IBM’s Data Science Experience: A Lesson in Open Source Community Building

By Charles King, Pund-IT, Inc.  June 8, 2016

IBM’s launch of its new Data Science Experience, an IBM Cloud-based development environment for real time, high performance analytics leveraging the Apache Spark framework can be interpreted on a number of levels.

  • Strategically, it spotlights the company’s ongoing commitment to developing Apache Spark analytics solutions and services.
  • Tactically, coming a year after IBM’s announcement of $300 million in planned Spark investments, it demonstrates the continuing progress of that commitment.
  • Financially, the effort’s impact on the proliferation of data scientists could enhance IBM’s efforts to integrate Spark into its own commercial portfolio.
  • Technologically, the Data Science Experience should help the company maintain its high profile as a forward-thinking leader in Apache Spark, advanced analytics and cognitive computing.

But more broadly speaking, the Data Science Experience also underscores IBM’s practical experience in building and nurturing open source communities. That’s a subject worth closer consideration.

Opening minds on open source

The great grandparent of all IBM open source efforts was the company’s 1999 announced investment of $100 million in Linux development and related integration of the fledgling operating system into all IBM server platforms, beginning with the venerable z Series (now z System) mainframes.

That was considered controversial, even radical within the company, to the point that some IBM board members reportedly tried to sink the effort and have its proponents fired. But then-CEO Sam Palmisano blessed the plan and the company pushed ahead, becoming the first Tier 1 IT vendor to publicly support Linux, a position that delivered substantial immediate and subsequent benefits.

Over the following years, IBM endorsed and supported other similar efforts, including open sourcing some of its own core technologies. Those ranged from Eclipse, an integrated development environment (IDE) designed to replace Java to IBM’s POWER microprocessor architecture to (most recently) SystemML which was open sourced in 2015 to advance Spark’s machine learning capabilities.

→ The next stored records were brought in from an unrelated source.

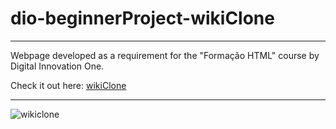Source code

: # dio-beginnerProject-wikiClone

***

Webpage developed as a requirement for the "Formação HTML" course by Digital Innovation One.

Check it out here: [wikiClone](https://willson-alflen.github.io/dio-beginnerProject-wikiClone/)

***

![wikiclone](https://user-images.githubusercontent.com/87523872/193334234-38b3edb6-a176-46f7-bbe8-bfe2b445dc07.png)

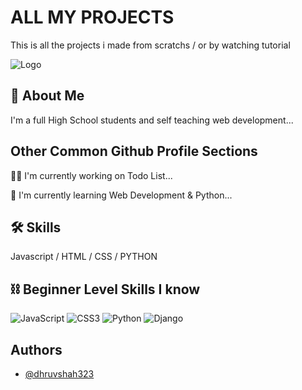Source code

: 
# ALL MY PROJECTS

This is all the projects i made from scratchs / or by watching tutorial 


![Logo](https://cdn.discordapp.com/attachments/931996787953270843/953468215659475024/C9826840-FB12-4131-88F3-10BFE84AC081.jpg)


## 🚀 About Me
I'm a full High School students and self teaching web development...


## Other Common Github Profile Sections
👩‍💻 I'm currently working on Todo List...

🧠 I'm currently learning Web Development & Python...













## 🛠 Skills
Javascript / HTML / CSS / PYTHON 


## ⛓️ Beginner Level Skills I know

![JavaScript](https://img.shields.io/badge/javascript-%23323330.svg?style=for-the-badge&logo=javascript&logoColor=%23F7DF1E) 
![CSS3](https://img.shields.io/badge/css3-%231572B6.svg?style=for-the-badge&logo=css3&logoColor=white)
![Python](https://img.shields.io/badge/python-3670A0?style=for-the-badge&logo=python&logoColor=ffdd54)
![Django](https://img.shields.io/badge/django-%23092E20.svg?style=for-the-badge&logo=django&logoColor=white)
## Authors

- [@dhruvshah323](https://github.com/dhruvshah323)

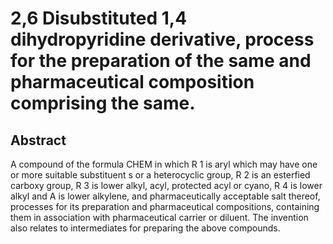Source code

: # 2,6 Disubstituted 1,4 dihydropyridine derivative, process for the preparation of the same and pharmaceutical composition comprising the same.

## Abstract
A compound of the formula CHEM in which R 1 is aryl which may have one or more suitable substituent s or a heterocyclic group, R 2 is an esterfied carboxy group, R 3 is lower alkyl, acyl, protected acyl or cyano, R 4 is lower alkyl and A is lower alkylene, and pharmaceutically acceptable salt thereof, processes for its preparation and pharmaceutical compositions, containing them in association with pharmaceutical carrier or diluent. The invention also relates to intermediates for preparing the above compounds.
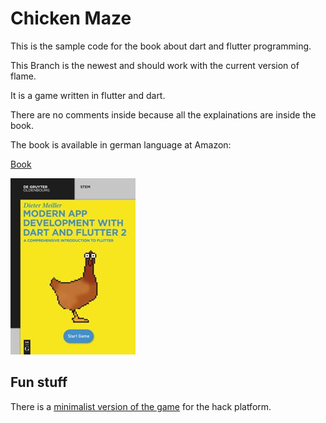 # Chicken Maze

This is the sample code for the book about dart and flutter programming.

This Branch is the newest and should work with the current version of flame.

It is a game written in flutter and dart.

There are no comments inside because all the explainations are inside the book.

The book is available in german language at Amazon:

[Book](https://www.amazon.de/dp/3110690640/ref=cm_sw_em_r_mt_dp_U_TF4xEbN4AZSA7)

![Book](book.jpg)

## Fun stuff

There is a [minimalist version of the game](https://github.com/Schnurber/hack_chicken_maze) for the hack platform.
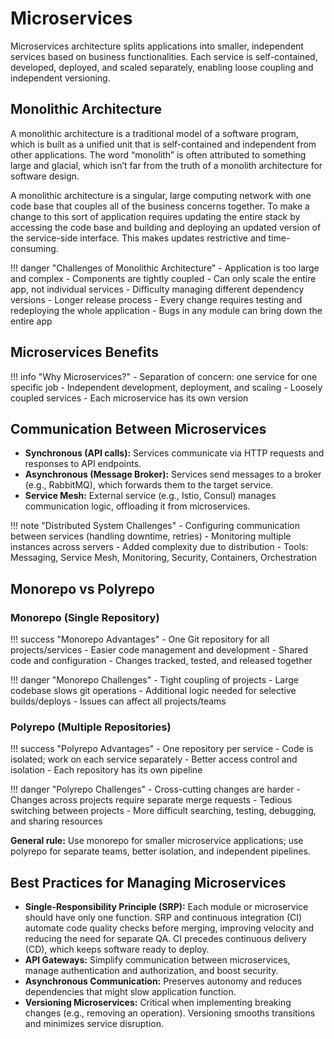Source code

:# Microservices

Microservices architecture splits applications into smaller, independent services based on business functionalities. Each service is self-contained, developed, deployed, and scaled separately, enabling loose coupling and independent versioning.

## Monolithic Architecture

A monolithic architecture is a traditional model of a software program, which is built as a unified unit that is self-contained and independent from other applications. The word “monolith” is often attributed to something large and glacial, which isn’t far from the truth of a monolith architecture for software design.

A monolithic architecture is a singular, large computing network with one code base that couples all of the business concerns together. To make a change to this sort of application requires updating the entire stack by accessing the code base and building
and deploying an updated version of the service-side interface. This makes updates restrictive and time-consuming.

!!! danger "Challenges of Monolithic Architecture"
	- Application is too large and complex
	- Components are tightly coupled
	- Can only scale the entire app, not individual services
	- Difficulty managing different dependency versions
	- Longer release process
	- Every change requires testing and redeploying the whole application
	- Bugs in any module can bring down the entire app

## Microservices Benefits

!!! info "Why Microservices?"
	- Separation of concern: one service for one specific job
	- Independent development, deployment, and scaling
	- Loosely coupled services
	- Each microservice has its own version

## Communication Between Microservices

- **Synchronous (API calls):** Services communicate via HTTP requests and responses to API endpoints.
- **Asynchronous (Message Broker):** Services send messages to a broker (e.g., RabbitMQ), which forwards them to the target service.
- **Service Mesh:** External service (e.g., Istio, Consul) manages communication logic, offloading it from microservices.

!!! note "Distributed System Challenges"
	- Configuring communication between services (handling downtime, retries)
	- Monitoring multiple instances across servers
	- Added complexity due to distribution
	- Tools: Messaging, Service Mesh, Monitoring, Security, Containers, Orchestration

## Monorepo vs Polyrepo

### Monorepo (Single Repository)

!!! success "Monorepo Advantages"
	- One Git repository for all projects/services
	- Easier code management and development
	- Shared code and configuration
	- Changes tracked, tested, and released together

!!! danger "Monorepo Challenges"
	- Tight coupling of projects
	- Large codebase slows git operations
	- Additional logic needed for selective builds/deploys
	- Issues can affect all projects/teams

### Polyrepo (Multiple Repositories)

!!! success "Polyrepo Advantages"
	- One repository per service
	- Code is isolated; work on each service separately
	- Better access control and isolation
	- Each repository has its own pipeline

!!! danger "Polyrepo Challenges"
	- Cross-cutting changes are harder
	- Changes across projects require separate merge requests
	- Tedious switching between projects
	- More difficult searching, testing, debugging, and sharing resources

**General rule:** Use monorepo for smaller microservice applications; use polyrepo for separate teams, better isolation, and independent pipelines.

## Best Practices for Managing Microservices
- **Single-Responsibility Principle (SRP):** Each module or microservice should have only one function. SRP and continuous integration (CI) automate code quality checks before merging, improving velocity and reducing the need for separate QA. CI precedes continuous delivery (CD), which keeps software ready to deploy.
- **API Gateways:** Simplify communication between microservices, manage authentication and authorization, and boost security.
- **Asynchronous Communication:** Preserves autonomy and reduces dependencies that might slow application function.
- **Versioning Microservices:** Critical when implementing breaking changes (e.g., removing an operation). Versioning smooths transitions and minimizes service disruption.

It isn’t an overstatement to say that IBM’s Linux and other open source efforts helped the company bolster its industry reputation and expand its market opportunities. That didn’t occur entirely through capturing commercial benefits, including sales and other engagements.

By being one of the few traditional IT vendors that “get” the true value of open source, IBM has developed valuable partnerships with innovative start-ups, some of which were later acquired. In turn, executives from those firms have become next-generation leaders within IBM, highlighting the long term cultural benefits that open source has provided.

Nurturing the Spark community

IBM certainly isn’t alone in its enthusiasm for the developers, engineers and scientists who inhabit open source communities. Other software-centric vendors, including Amazon, Apple, Facebook, Google, Microsoft, Oracle, SAP and many others invest heavily in similar outreach efforts.

But creating tools and applications for emerging analytics platforms, such as Apache Spark presents significant challenges for those constituencies. Why so? First, because successful efforts require access to sophisticated hardware and sizable data assets. In addition, the nascent state of the market for these solutions makes it difficult to find or justify investing in those assets.

IBM’s new Data Science Experience is designed to obviate those issues. By providing access to an open and collaborative Apache Spark environment and 250 curated datasets, the company aims to inspire and benefit data engineers, data scientists and application developers.

The Data Science Experience will help users ease and speed data ingestion, curation and analysis processes by providing access to content, data, models and open source resources from IBM and others including H2O, RStudio, Jupyter Notebooks on Apache Spark in a single, secure, managed environment. That, in turn, should enhance development and education efforts.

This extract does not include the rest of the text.